SOURCE MATERIAL:

<<<<

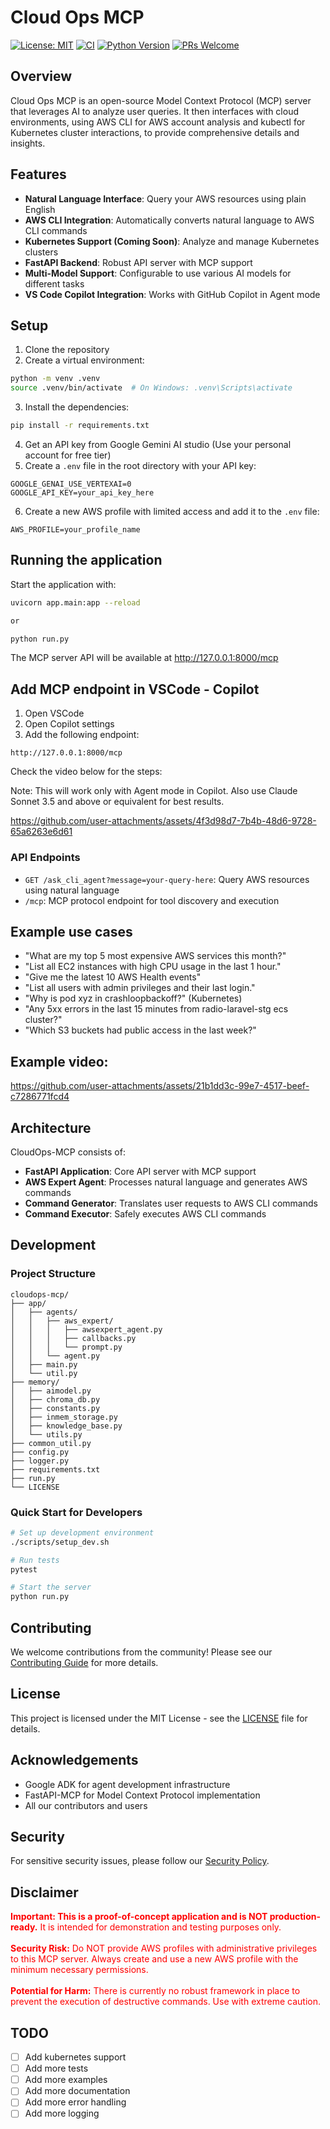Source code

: # Cloud Ops MCP

[![License: MIT](https://img.shields.io/badge/License-MIT-yellow.svg)](https://opensource.org/licenses/MIT)
[![CI](https://github.com/yourusername/cloudops-mcp/actions/workflows/ci.yml/badge.svg)](https://github.com/yourusername/cloudops-mcp/actions/workflows/ci.yml)
[![Python Version](https://img.shields.io/badge/python-3.9%2B-blue)](https://www.python.org/downloads/)
[![PRs Welcome](https://img.shields.io/badge/PRs-welcome-brightgreen.svg)](CONTRIBUTING.md)

## Overview

Cloud Ops MCP is an open-source Model Context Protocol (MCP) server that leverages AI to analyze user queries. It then interfaces with cloud environments, using AWS CLI for AWS account analysis and kubectl for Kubernetes cluster interactions, to provide comprehensive details and insights.

## Features

- **Natural Language Interface**: Query your AWS resources using plain English
- **AWS CLI Integration**: Automatically converts natural language to AWS CLI commands
- **Kubernetes Support (Coming Soon)**: Analyze and manage Kubernetes clusters
- **FastAPI Backend**: Robust API server with MCP support
- **Multi-Model Support**: Configurable to use various AI models for different tasks
- **VS Code Copilot Integration**: Works with GitHub Copilot in Agent mode

## Setup

1. Clone the repository
2. Create a virtual environment:
```bash
python -m venv .venv
source .venv/bin/activate  # On Windows: .venv\Scripts\activate
```

3. Install the dependencies:
```bash
pip install -r requirements.txt
```

4. Get an API key from Google Gemini AI studio (Use your personal account for free tier)
5. Create a `.env` file in the root directory with your API key:
```
GOOGLE_GENAI_USE_VERTEXAI=0
GOOGLE_API_KEY=your_api_key_here
```

6. Create a new AWS profile with limited access and add it to the `.env` file:
```
AWS_PROFILE=your_profile_name
```

## Running the application

Start the application with:
```bash
uvicorn app.main:app --reload

or

python run.py
```

The MCP server API will be available at http://127.0.0.1:8000/mcp

## Add MCP endpoint in VSCode - Copilot 

1. Open VSCode
2. Open Copilot settings
3. Add the following endpoint:
```
http://127.0.0.1:8000/mcp
```

Check the video below for the steps:

Note: This will work only with Agent mode in Copilot. Also use Claude Sonnet 3.5 and above or equivalent for best results.


https://github.com/user-attachments/assets/4f3d98d7-7b4b-48d6-9728-65a6263e6d61

### API Endpoints

- `GET /ask_cli_agent?message=your-query-here`: Query AWS resources using natural language
- `/mcp`: MCP protocol endpoint for tool discovery and execution

## Example use cases 

- "What are my top 5 most expensive AWS services this month?"
- "List all EC2 instances with high CPU usage in the last 1 hour."
- "Give me the latest 10 AWS Health events"
- "List all users with admin privileges and their last login."
- "Why is pod xyz in crashloopbackoff?" (Kubernetes)
- "Any 5xx errors in the last 15 minutes from radio-laravel-stg ecs cluster?"
- "Which S3 buckets had public access in the last week?"

## Example video:

https://github.com/user-attachments/assets/21b1dd3c-99e7-4517-beef-c7286771fcd4

## Architecture

CloudOps-MCP consists of:

- **FastAPI Application**: Core API server with MCP support
- **AWS Expert Agent**: Processes natural language and generates AWS commands
- **Command Generator**: Translates user requests to AWS CLI commands
- **Command Executor**: Safely executes AWS CLI commands

## Development

### Project Structure

```
cloudops-mcp/
├── app/
│   ├── agents/
│   │   ├── aws_expert/
│   │   │   ├── awsexpert_agent.py
│   │   │   ├── callbacks.py
│   │   │   └── prompt.py
│   │   └── agent.py
│   ├── main.py
│   └── util.py
├── memory/
│   ├── aimodel.py
│   ├── chroma_db.py
│   ├── constants.py
│   ├── inmem_storage.py
│   ├── knowledge_base.py
│   └── utils.py
├── common_util.py
├── config.py
├── logger.py
├── requirements.txt
├── run.py
└── LICENSE
```

### Quick Start for Developers

```bash
# Set up development environment
./scripts/setup_dev.sh

# Run tests
pytest

# Start the server
python run.py
```

## Contributing

We welcome contributions from the community! Please see our [Contributing Guide](CONTRIBUTING.md) for more details.

## License

This project is licensed under the MIT License - see the [LICENSE](LICENSE) file for details.

## Acknowledgements

- Google ADK for agent development infrastructure
- FastAPI-MCP for Model Context Protocol implementation
- All our contributors and users

## Security

For sensitive security issues, please follow our [Security Policy](SECURITY.md).

## Disclaimer

<p style="color:red;">
<b>Important: This is a proof-of-concept application and is NOT production-ready.</b> It is intended for demonstration and testing purposes only.
<br><br>
<b>Security Risk:</b> Do NOT provide AWS profiles with administrative privileges to this MCP server. Always create and use a new AWS profile with the minimum necessary permissions.
<br><br>
<b>Potential for Harm:</b> There is currently no robust framework in place to prevent the execution of destructive commands. Use with extreme caution.
</p>

## TODO

- [ ] Add kubernetes support
- [ ] Add more tests
- [ ] Add more examples
- [ ] Add more documentation
- [ ] Add more error handling
- [ ] Add more logging
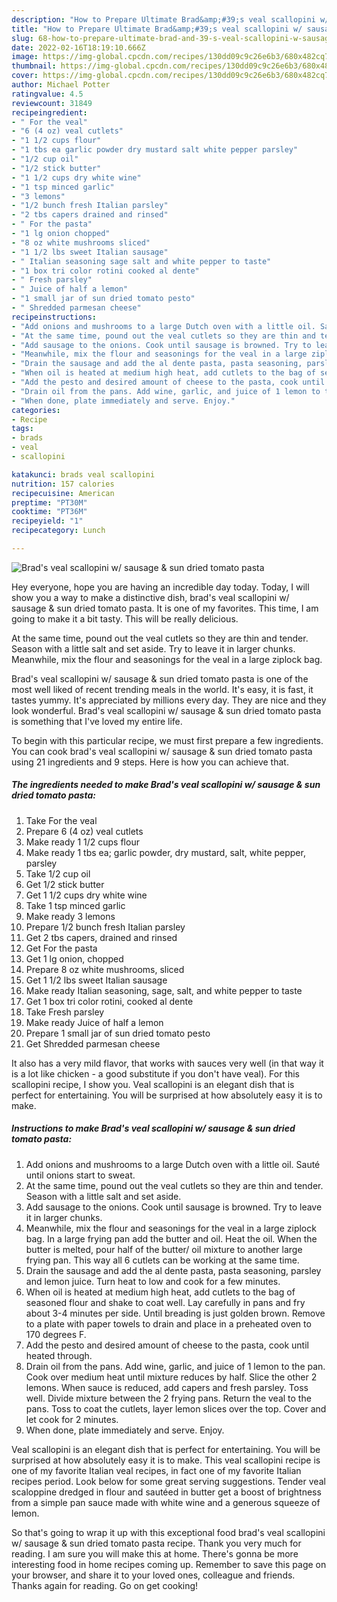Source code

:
 ```yaml
---
description: "How to Prepare Ultimate Brad&amp;#39;s veal scallopini w/ sausage &amp;amp; sun dried tomato pasta"
title: "How to Prepare Ultimate Brad&amp;#39;s veal scallopini w/ sausage &amp;amp; sun dried tomato pasta"
slug: 68-how-to-prepare-ultimate-brad-and-39-s-veal-scallopini-w-sausage-and-amp-sun-dried-tomato-pasta
date: 2022-02-16T18:19:10.666Z
image: https://img-global.cpcdn.com/recipes/130dd09c9c26e6b3/680x482cq70/brads-veal-scallopini-w-sausage-sun-dried-tomato-pasta-recipe-main-photo.jpg
thumbnail: https://img-global.cpcdn.com/recipes/130dd09c9c26e6b3/680x482cq70/brads-veal-scallopini-w-sausage-sun-dried-tomato-pasta-recipe-main-photo.jpg
cover: https://img-global.cpcdn.com/recipes/130dd09c9c26e6b3/680x482cq70/brads-veal-scallopini-w-sausage-sun-dried-tomato-pasta-recipe-main-photo.jpg
author: Michael Potter
ratingvalue: 4.5
reviewcount: 31849
recipeingredient:
- " For the veal"
- "6 (4 oz) veal cutlets"
- "1 1/2 cups flour"
- "1 tbs ea garlic powder dry mustard salt white pepper parsley"
- "1/2 cup oil"
- "1/2 stick butter"
- "1 1/2 cups dry white wine"
- "1 tsp minced garlic"
- "3 lemons"
- "1/2 bunch fresh Italian parsley"
- "2 tbs capers drained and rinsed"
- " For the pasta"
- "1 lg onion chopped"
- "8 oz white mushrooms sliced"
- "1 1/2 lbs sweet Italian sausage"
- " Italian seasoning sage salt and white pepper to taste"
- "1 box tri color rotini cooked al dente"
- " Fresh parsley"
- " Juice of half a lemon"
- "1 small jar of sun dried tomato pesto"
- " Shredded parmesan cheese"
recipeinstructions:
- "Add onions and mushrooms to a large Dutch oven with a little oil. Sauté until onions start to sweat."
- "At the same time, pound out the veal cutlets so they are thin and tender. Season with a little salt and set aside."
- "Add sausage to the onions. Cook until sausage is browned. Try to leave it in larger chunks."
- "Meanwhile, mix the flour and seasonings for the veal in a large ziplock bag. In a large frying pan add the butter and oil. Heat the oil. When the butter is melted, pour half of the butter/ oil mixture to another large frying pan. This way all 6 cutlets can be working at the same time."
- "Drain the sausage and add the al dente pasta, pasta seasoning, parsley and lemon juice. Turn heat to low and cook for a few minutes."
- "When oil is heated at medium high heat, add cutlets to the bag of seasoned flour and shake to coat well. Lay carefully in pans and fry about 3-4 minutes per side. Until breading is just golden brown. Remove to a plate with paper towels to drain and place in a preheated oven to 170 degrees F."
- "Add the pesto and desired amount of cheese to the pasta, cook until heated through."
- "Drain oil from the pans. Add wine, garlic, and juice of 1 lemon to the pan. Cook over medium heat until mixture reduces by half. Slice the other 2 lemons. When sauce is reduced, add capers and fresh parsley. Toss well. Divide mixture between the 2 frying pans. Return the veal to the pans. Toss to coat the cutlets, layer lemon slices over the top. Cover and let cook for 2 minutes."
- "When done, plate immediately and serve. Enjoy."
categories:
- Recipe
tags:
- brads
- veal
- scallopini

katakunci: brads veal scallopini 
nutrition: 157 calories
recipecuisine: American
preptime: "PT30M"
cooktime: "PT36M"
recipeyield: "1"
recipecategory: Lunch

---
```



![Brad&#39;s veal scallopini w/ sausage &amp; sun dried tomato pasta](https://img-global.cpcdn.com/recipes/130dd09c9c26e6b3/680x482cq70/brads-veal-scallopini-w-sausage-sun-dried-tomato-pasta-recipe-main-photo.jpg)

Hey everyone, hope you are having an incredible day today. Today, I will show you a way to make a distinctive dish, brad&#39;s veal scallopini w/ sausage &amp; sun dried tomato pasta. It is one of my favorites. This time, I am going to make it a bit tasty. This will be really delicious.

At the same time, pound out the veal cutlets so they are thin and tender. Season with a little salt and set aside. Try to leave it in larger chunks. Meanwhile, mix the flour and seasonings for the veal in a large ziplock bag.

Brad&#39;s veal scallopini w/ sausage &amp; sun dried tomato pasta is one of the most well liked of recent trending meals in the world. It's easy, it is fast, it tastes yummy. It's appreciated by millions every day. They are nice and they look wonderful. Brad&#39;s veal scallopini w/ sausage &amp; sun dried tomato pasta is something that I've loved my entire life.


To begin with this particular recipe, we must first prepare a few ingredients. You can cook brad&#39;s veal scallopini w/ sausage &amp; sun dried tomato pasta using 21 ingredients and 9 steps. Here is how you can achieve that.

<!--inarticleads1-->

##### The ingredients needed to make Brad&#39;s veal scallopini w/ sausage &amp; sun dried tomato pasta:

1. Take  For the veal
1. Prepare 6 (4 oz) veal cutlets
1. Make ready 1 1/2 cups flour
1. Make ready 1 tbs ea; garlic powder, dry mustard, salt, white pepper, parsley
1. Take 1/2 cup oil
1. Get 1/2 stick butter
1. Get 1 1/2 cups dry white wine
1. Take 1 tsp minced garlic
1. Make ready 3 lemons
1. Prepare 1/2 bunch fresh Italian parsley
1. Get 2 tbs capers, drained and rinsed
1. Get  For the pasta
1. Get 1 lg onion, chopped
1. Prepare 8 oz white mushrooms, sliced
1. Get 1 1/2 lbs sweet Italian sausage
1. Make ready  Italian seasoning, sage, salt, and white pepper to taste
1. Get 1 box tri color rotini, cooked al dente
1. Take  Fresh parsley
1. Make ready  Juice of half a lemon
1. Prepare 1 small jar of sun dried tomato pesto
1. Get  Shredded parmesan cheese


It also has a very mild flavor, that works with sauces very well (in that way it is a lot like chicken - a good substitute if you don&#39;t have veal). For this scallopini recipe, I show you. Veal scallopini is an elegant dish that is perfect for entertaining. You will be surprised at how absolutely easy it is to make. 

<!--inarticleads2-->

##### Instructions to make Brad&#39;s veal scallopini w/ sausage &amp; sun dried tomato pasta:

1. Add onions and mushrooms to a large Dutch oven with a little oil. Sauté until onions start to sweat.
1. At the same time, pound out the veal cutlets so they are thin and tender. Season with a little salt and set aside.
1. Add sausage to the onions. Cook until sausage is browned. Try to leave it in larger chunks.
1. Meanwhile, mix the flour and seasonings for the veal in a large ziplock bag. In a large frying pan add the butter and oil. Heat the oil. When the butter is melted, pour half of the butter/ oil mixture to another large frying pan. This way all 6 cutlets can be working at the same time.
1. Drain the sausage and add the al dente pasta, pasta seasoning, parsley and lemon juice. Turn heat to low and cook for a few minutes.
1. When oil is heated at medium high heat, add cutlets to the bag of seasoned flour and shake to coat well. Lay carefully in pans and fry about 3-4 minutes per side. Until breading is just golden brown. Remove to a plate with paper towels to drain and place in a preheated oven to 170 degrees F.
1. Add the pesto and desired amount of cheese to the pasta, cook until heated through.
1. Drain oil from the pans. Add wine, garlic, and juice of 1 lemon to the pan. Cook over medium heat until mixture reduces by half. Slice the other 2 lemons. When sauce is reduced, add capers and fresh parsley. Toss well. Divide mixture between the 2 frying pans. Return the veal to the pans. Toss to coat the cutlets, layer lemon slices over the top. Cover and let cook for 2 minutes.
1. When done, plate immediately and serve. Enjoy.


Veal scallopini is an elegant dish that is perfect for entertaining. You will be surprised at how absolutely easy it is to make. This veal scallopini recipe is one of my favorite Italian veal recipes, in fact one of my favorite Italian recipes period. Look below for some great serving suggestions. Tender veal scaloppine dredged in flour and sautéed in butter get a boost of brightness from a simple pan sauce made with white wine and a generous squeeze of lemon. 

So that's going to wrap it up with this exceptional food brad&#39;s veal scallopini w/ sausage &amp; sun dried tomato pasta recipe. Thank you very much for reading. I am sure you will make this at home. There's gonna be more interesting food in home recipes coming up. Remember to save this page on your browser, and share it to your loved ones, colleague and friends. Thanks again for reading. Go on get cooking!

>>>>

TASK GOAL: Whenever the string "shields" shows up in a line of the records, that line counts; state how many lines count, and only that.

OUTPUT: 3